- Born: October 11, 1936 Moscow
- Died: June 30, 1987 (aged 50) Moscow
- Occupations: translator, human rights activist
- Known for: Translations of the Darkness at Noon and The Lord of the Rings

= Andrey Kistyakovsky =

Andrey Andreyevich Kistyakovsky (Андрей Андреевич Кистяковский, 11 October 1936, Moscow–30 June 1987) was a Russian translator and political activist. He translated belles-lettres and poetry from English to Russian and began publishing in 1967.

Kistyakovsky's 1982 partial translation of The Lord of the Rings (together with Vladimir Muravyov) became the first official Russian translation and remains one of the most acclaimed Russian translations of the novel.

==Life==

Kistyakovsky hailed from an old dvoryan family. He left the school in the eighth grade and worked as a gasman and metalworker before entering Moscow State University. In 1960s he chummed up with non-conformist artists. In 1971 he completed his graduation, majoring in the English language and literature.

From that time Kistyakovsky also engaged in politics, entering the Political Prisoners Relief Fund. He experienced searches, threats and even beating. In June 1983 he was diagnosed with cancer and was hospitalized. Though he was refused to be treated in the Soviet Union, Kistyakovsky was buried at Dolgoprudnenskoye Cemetery.

==Translations==

Kistyakovsky's translation of the Darkness at Noon was favoured by its author Arthur Koestler. The translation was published in 1978 with Kistyakovsky's foreword.

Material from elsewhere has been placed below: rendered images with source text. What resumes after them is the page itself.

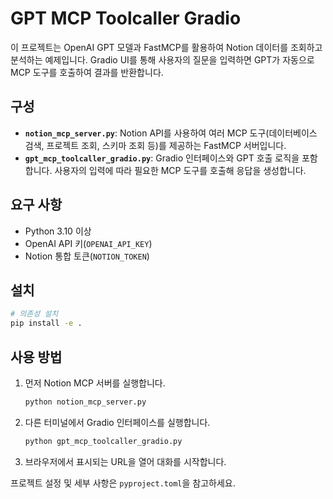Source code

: # GPT MCP Toolcaller Gradio

이 프로젝트는 OpenAI GPT 모델과 FastMCP를 활용하여 Notion 데이터를 조회하고 분석하는 예제입니다. Gradio UI를 통해 사용자의 질문을 입력하면 GPT가 자동으로 MCP 도구를 호출하여 결과를 반환합니다.

## 구성
- **`notion_mcp_server.py`**: Notion API를 사용하여 여러 MCP 도구(데이터베이스 검색, 프로젝트 조회, 스키마 조회 등)를 제공하는 FastMCP 서버입니다.
- **`gpt_mcp_toolcaller_gradio.py`**: Gradio 인터페이스와 GPT 호출 로직을 포함합니다. 사용자의 입력에 따라 필요한 MCP 도구를 호출해 응답을 생성합니다.

## 요구 사항
- Python 3.10 이상
- OpenAI API 키(`OPENAI_API_KEY`)
- Notion 통합 토큰(`NOTION_TOKEN`)

## 설치
```bash
# 의존성 설치
pip install -e .
```

## 사용 방법
1. 먼저 Notion MCP 서버를 실행합니다.
   ```bash
   python notion_mcp_server.py
   ```
2. 다른 터미널에서 Gradio 인터페이스를 실행합니다.
   ```bash
   python gpt_mcp_toolcaller_gradio.py
   ```
3. 브라우저에서 표시되는 URL을 열어 대화를 시작합니다.

프로젝트 설정 및 세부 사항은 `pyproject.toml`을 참고하세요.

In his last years Kistyakovsky succeeded in translation of The Fellowship of the Ring (as The Keepers ("Хранители"), after the nine holders of the Rings of Power) and of all verses there. In an interview Vladimir Muravyov testified: "Kistyakovsky was a brilliant translator, though it was hard for me to work with him... Generally he did not translate, but transpose". Kistyakovsky was praised particularly for "accurate Church Slavonicisms" and "ingenious translations of non-existent verses". The Kistyakovsky-Muravyov translation, which remained the sole Russian version until 1990, reached the second place in the poll on the best Russian translation of The Lord of the Rings, conducted by Russian fan site Tolkien.su.

Kistyakovsky's translations of William Faulkner, Robert Duncan, C. P. Snow, Flannery O'Connor and of some other authors were published in the former Soviet Union. He also translated Catch-22, as well as Amos Tutuola, Wole Soyinka and Seamus Heaney.